INORGANIC SPECIES IN GEOLOGIC FLUIDS: CORRELATIONS AMONG STANDARD MOLAL THERMODYNAMIC PROPERTIES OF AQUEOUS IONS AND HYDROXIDE COMPLEXES

Abstract

Correlations among experimentally determined standard partial molal thermodynamic properties of inorganic aqueous species at 25°C and 1 bar allow estimates of these properties for numerous monatomic cations and anions, polyatomic anions, oxyanions, acid oxyanions, neutral oxy-acid species, dissolved gases, and hydroxide complexes of metal cations.

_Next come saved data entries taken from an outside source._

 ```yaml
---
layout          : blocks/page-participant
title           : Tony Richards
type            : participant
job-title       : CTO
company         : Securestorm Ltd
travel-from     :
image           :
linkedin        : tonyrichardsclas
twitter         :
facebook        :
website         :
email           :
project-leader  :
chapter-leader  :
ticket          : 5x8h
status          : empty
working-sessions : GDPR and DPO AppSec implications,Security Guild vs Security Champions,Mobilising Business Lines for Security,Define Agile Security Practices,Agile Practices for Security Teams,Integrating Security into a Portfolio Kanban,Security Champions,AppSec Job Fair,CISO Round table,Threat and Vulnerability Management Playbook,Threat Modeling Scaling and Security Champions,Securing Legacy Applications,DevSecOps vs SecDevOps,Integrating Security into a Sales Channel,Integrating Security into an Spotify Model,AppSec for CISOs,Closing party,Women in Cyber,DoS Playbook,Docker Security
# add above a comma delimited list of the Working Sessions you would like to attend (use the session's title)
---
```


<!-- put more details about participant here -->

Combined with correlations among parameters in the revised Helgeson-Kirkham-Flowers (HKF) equation of state (Shock et al., 1992), these estimates permit predictions of standard partial molal volumes (V°), heat capacities (C°P), and entropies (S°), as well as apparent standard partial molal enthalpies (ΔH°P,T) and Gibbs free energies (ΔG°P,T) of formation to 1000°C and 5 kb for hundreds of inorganic aqueous species of interest in geochemistry. Data and parameters for more than 300 inorganic aqueous species are presented. Close agreement between calculated and experimentally determined equilibrium constants for acid dissociation reactions and cation hydrolysis reactions supports the generality and validity of these predictive methods. These data facilitate the calculation of the speciation of major, minor, and trace elements in hydrothermal and metamorphic fluids throughout most of the crust of the Earth.